Andrés was commuting out to Rutgers on a bus three days a week; he was in the last year of coursework for his Ph.D. The bus was cheaper than the train. He’d rented a studio nearby on Weehawken Street where he spent two or three days a week, just a room next door to a taxidermist storeroom: Everything smelled of naphthalene. He was away from home almost too much, though at first Guy had welcomed the time alone. What was he doing in his studio? Taking tricks there? Why did he need a studio?
And then Guy paid a surprise visit to him one day on the pretense that he was in the neighborhood and wanted to take him to lunch at a new restaurant on Greenwich Street. The room was very bleak, just a chair and a desk and a floor lamp. And everywhere prints by Dalí, or at least very faithful copies — horrible robot women and crucified Christs seen from a strange axonometric perspective, and vaporous, mounted Don Quixotes, melting watches and forks. All with pretentious, far-fetched surrealist names and big Dalí signatures.
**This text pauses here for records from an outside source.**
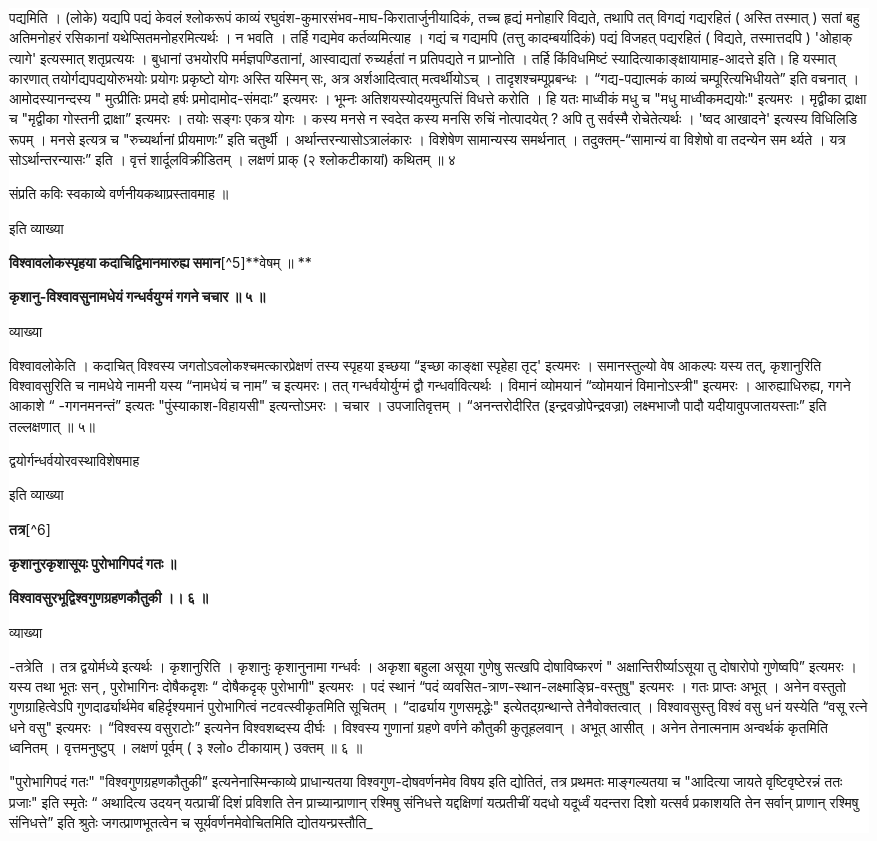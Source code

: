 पद्यमिति । (लोके) यद्यपि पद्यं केवलं श्लोकरूपं काव्यं रघुवंश-कुमारसंभव-माघ-किरातार्जुनीयादिकं, तच्च हृद्यं मनोहारि विद्यते, तथापि तत् विगद्यं गद्यरहितं ( अस्ति तस्मात् ) सतां बहु अतिमनोहरं रसिकानां यथेप्सितमनोहरमित्यर्थः । न भवति । तर्हि गद्यमेव  कर्तव्यमित्याह । गद्यं च गद्यमपि (तत्तु कादम्बर्यादिकं) पद्यं विजहत् पद्यरहितं ( विद्यते, तस्मात्तदपि ) 'ओहाक् त्यागे' इत्यस्मात् शतृप्रत्ययः । बुधानां उभयोरपि मर्मज्ञपण्डितानां, आस्वाद्यतां रुच्यर्हतां न प्रतिपद्यते न प्राप्नोति । तर्हि किंविधमिष्टं स्यादित्याकाङ्क्षायामाह-आदत्ते इति। हि यस्मात् कारणात् तयोर्गद्यपद्ययोरुभयोः प्रयोगः प्रकृष्टो योगः अस्ति यस्मिन् सः, अत्र अर्शआदित्वात् मत्वर्थीयोऽच् । तादृशश्चम्पूप्रबन्धः । “गद्य-पद्यात्मकं काव्यं चम्पूरित्यभिधीयते” इति वचनात् । आमोदस्यानन्दस्य " मुत्प्रीतिः प्रमदो हर्षः प्रमोदामोद-संमदाः” इत्यमरः । भूम्नः अतिशयस्योदयमुत्पत्तिं विधत्ते करोति । हि यतः माध्वीकं मधु च "मधु माध्वीकमद्ययोः" इत्यमरः । मृद्वीका द्राक्षा च "मृद्वीका गोस्तनी द्राक्षा” इत्यमरः । तयोः सङ्गः एकत्र योगः । कस्य मनसे न स्वदेत कस्य मनसि रुचिं नोत्पादयेत् ? अपि तु सर्वस्मै रोचेतेत्यर्थः । 'ष्वद आखादने' इत्यस्य विधिलिडि रूपम् । मनसे इत्यत्र च "रुच्यर्थानां प्रीयमाणः” इति चतुर्थी । अर्थान्तरन्यासोऽत्रालंकारः । विशेषेण सामान्यस्य समर्थनात् । तदुक्तम्-“सामान्यं वा विशेषो वा तदन्येन सम र्थ्यते । यत्र सोऽर्थान्तरन्यासः” इति । वृत्तं शार्दूलविक्रीडितम् । लक्षणं प्राक् (२ श्लोकटीकायां) कथितम् ॥ ४

संप्रति कविः स्वकाव्ये वर्णनीयकथाप्रस्तावमाह  ॥

इति  व्याख्या

**विश्वावलोकस्पृहया कदाचिद्विमानमारुह्य समान**[^5]**वेषम् ॥ **

**कृशानु-विश्वावसुनामधेयं गन्धर्वयुग्मं गगने चचार ॥ ५ ॥**

व्याख्या

विश्वावलोकेति । कदाचित् विश्वस्य जगतोऽवलोकश्चमत्कारप्रेक्षणं तस्य स्पृहया इच्छया “इच्छा काङ्क्षा स्पृहेहा तृट्' इत्यमरः । समानस्तुल्यो वेष आकल्पः यस्य तत्, कृशानुरिति विश्वावसुरिति च नामधेये नामनी यस्य “नामधेयं  च  नाम”  च  इत्यमरः। तत् गन्धर्वयोर्युग्मं द्वौ गन्धर्वावित्यर्थः । विमानं व्योमयानं “व्योमयानं विमानोऽस्त्री" इत्यमरः । आरुह्याधिरुह्य, गगने आकाशे “ -गगनमनन्तं” इत्यतः "पुंस्याकाश-विहायसी" इत्यन्तोऽमरः । चचार । उपजातिवृत्तम् । “अनन्तरोदीरित (इन्द्रवज्रोपेन्द्रवज्रा) लक्ष्मभाजौ पादौ यदीयावुपजातयस्ताः” इति तल्लक्षणात् ॥ ५॥

द्वयोर्गन्धर्वयोरवस्थाविशेषमाह

इति व्याख्या

**तत्र**[^6]

**कृशानुरकृशासूयः पुरोभागिपदं गतः ॥**

**विश्वावसुरभूद्विश्वगुणग्रहणकौतुकी ।। ६ ॥**

व्याख्या

-तत्रेति । तत्र द्वयोर्मध्ये इत्यर्थः । कृशानुरिति । कृशानुः कृशानुनामा गन्धर्वः । अकृशा बहुला असूया गुणेषु सत्खपि दोषाविष्करणं " अक्षान्तिरीर्ष्याऽसूया तु दोषारोपो गुणेष्वपि” इत्यमरः । यस्य तथा भूतः सन् , पुरोभागिनः दोषैकदृशः “ दोषैकदृक् पुरोभागी" इत्यमरः । पदं स्थानं “पदं व्यवसित-त्राण-स्थान-लक्ष्माङ्घ्रि-वस्तुषु" इत्यमरः । गतः प्राप्तः अभूत् । अनेन वस्तुतो गुणग्राहित्वेऽपि गुणदार्ढ्यार्थमेव बहिर्दृश्यमानं पुरोभागित्वं नटवत्स्वीकृतमिति सूचितम् । “दार्ढ्याय गुणसमृद्धेः" इत्येतद्ग्रन्थान्ते तेनैवोक्तत्वात् । विश्वावसुस्तु विश्वं वसु धनं यस्येति “वसू रत्ने धने वसु" इत्यमरः । “विश्वस्य वसुराटोः” इत्यनेन विश्वशब्दस्य दीर्घः । विश्वस्य गुणानां ग्रहणे वर्णने कौतुकी कुतूहलवान् । अभूत् आसीत् । अनेन तेनात्मनाम अन्वर्थकं कृतमिति ध्वनितम् । वृत्तमनुष्टुप् । लक्षणं पूर्वम् ( ३ श्लो० टीकायाम् ) उक्तम् ॥ ६ ॥

"पुरोभागिपदं गतः" "विश्वगुणग्रहणकौतुकी” इत्यनेनास्मिन्काव्ये प्राधान्यतया विश्वगुण-दोषवर्णनमेव विषय इति द्योतितं, तत्र प्रथमतः माङ्गल्यतया च "आदित्या जायते वृष्टिवृष्टेरन्नं ततः प्रजाः" इति स्मृतेः “ अथादित्य उदयन् यत्प्राचीं दिशं प्रविशति तेन प्राच्यान्प्राणान् रश्मिषु संनिधत्ते यद्दक्षिणां यत्प्रतीचीं यदधो यदूर्ध्वं यदन्तरा दिशो यत्सर्व प्रकाशयति तेन सर्वान् प्राणान् रश्मिषु संनिधत्ते” इति श्रुतेः जगत्प्राणभूतत्वेन च सूर्यवर्णनमेवोचितमिति द्योतयन्प्रस्तौति_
“These must be worth a fortune,” Guy said. “Are they real?”
“They’re part of my research for my Ph.D.,” Andrés said, not looking Guy in the eye.
“Not every art history student can afford originals by his topic,” Guy said.
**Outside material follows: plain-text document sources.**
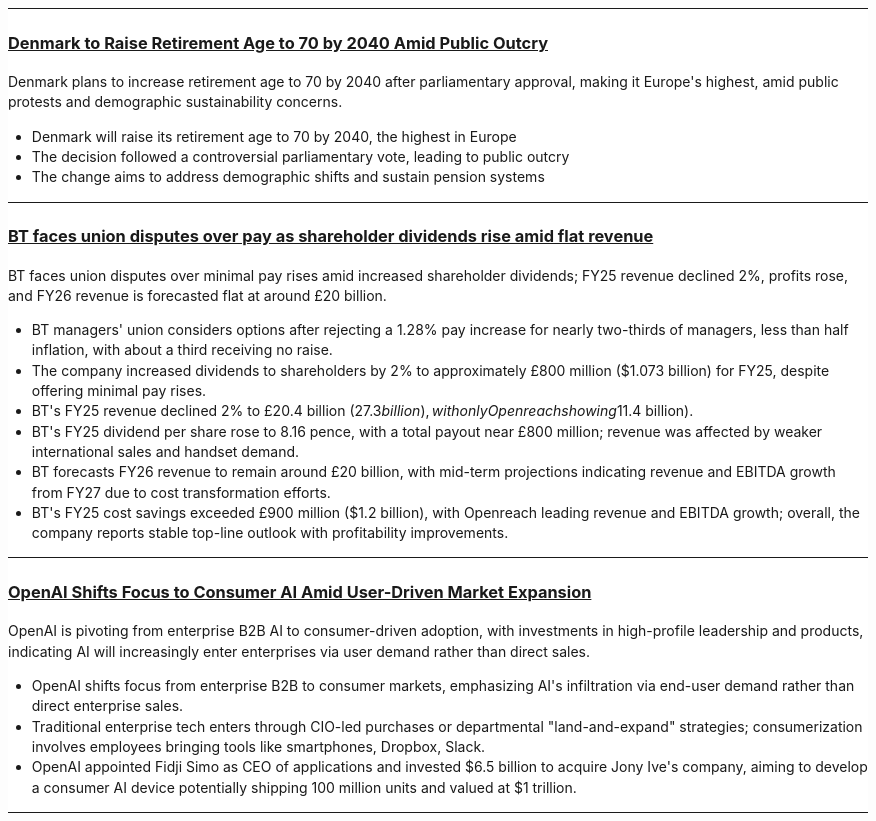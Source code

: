 
---

### [Denmark to Raise Retirement Age to 70 by 2040 Amid Public Outcry](https://www.telegraph.co.uk/world-news/2025/05/23/denmark-raise-retirement-age-70/)
Denmark plans to increase retirement age to 70 by 2040 after parliamentary approval, making it Europe's highest, amid public protests and demographic sustainability concerns.

* Denmark will raise its retirement age to 70 by 2040, the highest in Europe
* The decision followed a controversial parliamentary vote, leading to public outcry
* The change aims to address demographic shifts and sustain pension systems


---

### [BT faces union disputes over pay as shareholder dividends rise amid flat revenue](https://www.theregister.com/2025/05/23/bt_fy25_results_union_pay/)
BT faces union disputes over minimal pay rises amid increased shareholder dividends; FY25 revenue declined 2%, profits rose, and FY26 revenue is forecasted flat at around £20 billion.

* BT managers' union considers options after rejecting a 1.28% pay increase for nearly two-thirds of managers, less than half inflation, with about a third receiving no raise.
* The company increased dividends to shareholders by 2% to approximately £800 million ($1.073 billion) for FY25, despite offering minimal pay rises.
* BT's FY25 revenue declined 2% to £20.4 billion ($27.3 billion), with only Openreach showing 1% revenue growth; profits increased to £1.054 billion ($1.4 billion).
* BT's FY25 dividend per share rose to 8.16 pence, with a total payout near £800 million; revenue was affected by weaker international sales and handset demand.
* BT forecasts FY26 revenue to remain around £20 billion, with mid-term projections indicating revenue and EBITDA growth from FY27 due to cost transformation efforts.
* BT's FY25 cost savings exceeded £900 million ($1.2 billion), with Openreach leading revenue and EBITDA growth; overall, the company reports stable top-line outlook with profitability improvements.


---

### [OpenAI Shifts Focus to Consumer AI Amid User-Driven Market Expansion](https://www.theregister.com/2025/05/25/ai_is_a_consumer_technology/)
OpenAI is pivoting from enterprise B2B AI to consumer-driven adoption, with investments in high-profile leadership and products, indicating AI will increasingly enter enterprises via user demand rather than direct sales.

* OpenAI shifts focus from enterprise B2B to consumer markets, emphasizing AI's infiltration via end-user demand rather than direct enterprise sales.
* Traditional enterprise tech enters through CIO-led purchases or departmental "land-and-expand" strategies; consumerization involves employees bringing tools like smartphones, Dropbox, Slack.
* OpenAI appointed Fidji Simo as CEO of applications and invested $6.5 billion to acquire Jony Ive's company, aiming to develop a consumer AI device potentially shipping 100 million units and valued at $1 trillion.


---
Andrés looked uncomfortable. “Let’s get out of here. These fumes are disgusting.”
“They smell like mothballs.”
“That’s what they are. Let’s go to that restaurant of yours — my treat. I’ve got an appointment at two-thirty.”
“Who with?”
“Uh, my professor.”
“I thought you said he was on leave in France.”
“Well, a dealer, if you must know. My treat today.”
Although Andrés had been poor or stingy when they first met, now he’d become a big spender — he covered Guy with expensive presents (seashells dipped in silver, a gold seal ring with an absurd coat of arms he’d invented, three parakeets on an apple, a white fox fur throw for the bed, first-class plane tickets for a weekend in San Juan, where he’d lodged them in El Convento, built around a courtyard, noisy all night with riotous birthday parties or business conventions). And he bought himself designer clothes which looked silly on him — skinny light blue Dolce & Gabbana trousers and an Hermès jacket of a beige canvas with big red darts, dozens of monogrammed shirts, old-fashioned lace-up shoes from Brooks and fur-lined black suede space boots, three good suits, and a Kenzo gray overcoat. Where was all the money coming from? His father had been laid off from his air-conditioning repair job, Andrés told him when Guy read an article about unemployment in Colombia. All this senseless spending made Guy uneasy, and whenever Andrés was about to purchase some new silly extravagance, Guy would say, “Do you really need it? Will you ever wear it? Why not save up and buy one really perfect blazer?” It was as if Andrés were buying as compulsively as Fred, as if he were embarrassed by all the cash stuffing his wallet. Mysterious people (a lady, a man) called and asked for Andrés; Guy overheard Andrés’s end of the conversation, which was all about delivery dates. “I can’t do it that fast,” Andrés said curtly. His hands were often stained with coffee; there’d been two hair dryers on his workshop desk — two? What for? Andrés never blow-dried his hair. Then he saw a scrap of paper on which Andrés had written the address of an art gallery in St. Louis — Drew Fine Arts. What was going on?
He knew what was going on but chose to ignore it. Andrés offered to pay Guy’s rent.